TASK DESCRIPTION ▸ Your answer consists of the lines in the data that contain "WebSocket". Copy each of them.

Collected data:
----------
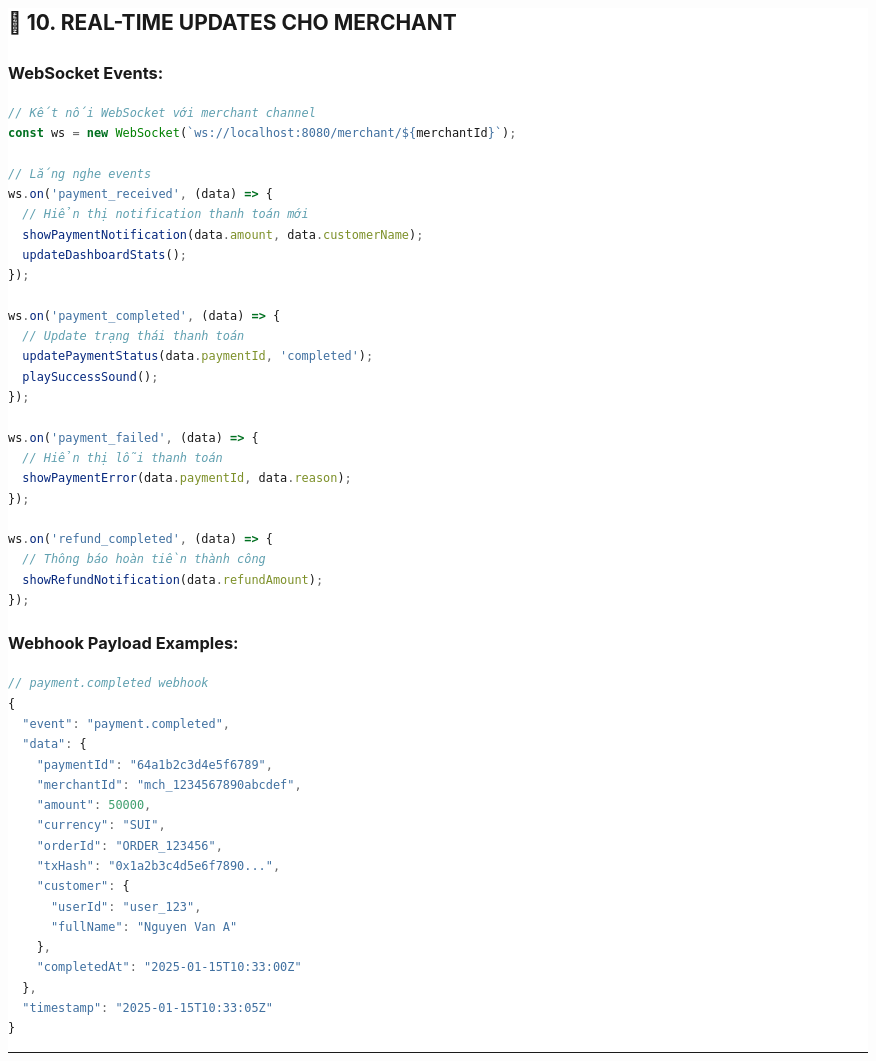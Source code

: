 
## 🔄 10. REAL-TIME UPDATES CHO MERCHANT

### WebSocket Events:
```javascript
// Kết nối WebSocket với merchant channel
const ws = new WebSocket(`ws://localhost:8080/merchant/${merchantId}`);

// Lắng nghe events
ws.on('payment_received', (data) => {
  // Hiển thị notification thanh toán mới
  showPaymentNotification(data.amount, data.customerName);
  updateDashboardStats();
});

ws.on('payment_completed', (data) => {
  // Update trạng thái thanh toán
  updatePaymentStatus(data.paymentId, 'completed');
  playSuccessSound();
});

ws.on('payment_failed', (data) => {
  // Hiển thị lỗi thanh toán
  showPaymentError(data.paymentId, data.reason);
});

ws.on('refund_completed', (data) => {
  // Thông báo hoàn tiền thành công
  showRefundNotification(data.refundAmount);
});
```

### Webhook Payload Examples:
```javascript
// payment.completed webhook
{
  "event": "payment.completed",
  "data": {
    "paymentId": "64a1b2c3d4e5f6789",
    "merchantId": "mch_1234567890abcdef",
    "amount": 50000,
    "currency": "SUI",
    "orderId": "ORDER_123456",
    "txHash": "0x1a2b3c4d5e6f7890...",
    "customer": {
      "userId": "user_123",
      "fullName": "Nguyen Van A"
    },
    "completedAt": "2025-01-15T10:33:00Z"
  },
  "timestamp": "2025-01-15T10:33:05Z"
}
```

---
----------
WRITTEN ANSWER ▸
### WebSocket Events:
// Kết nối WebSocket với merchant channel
const ws = new WebSocket(`ws://localhost:8080/merchant/${merchantId}`);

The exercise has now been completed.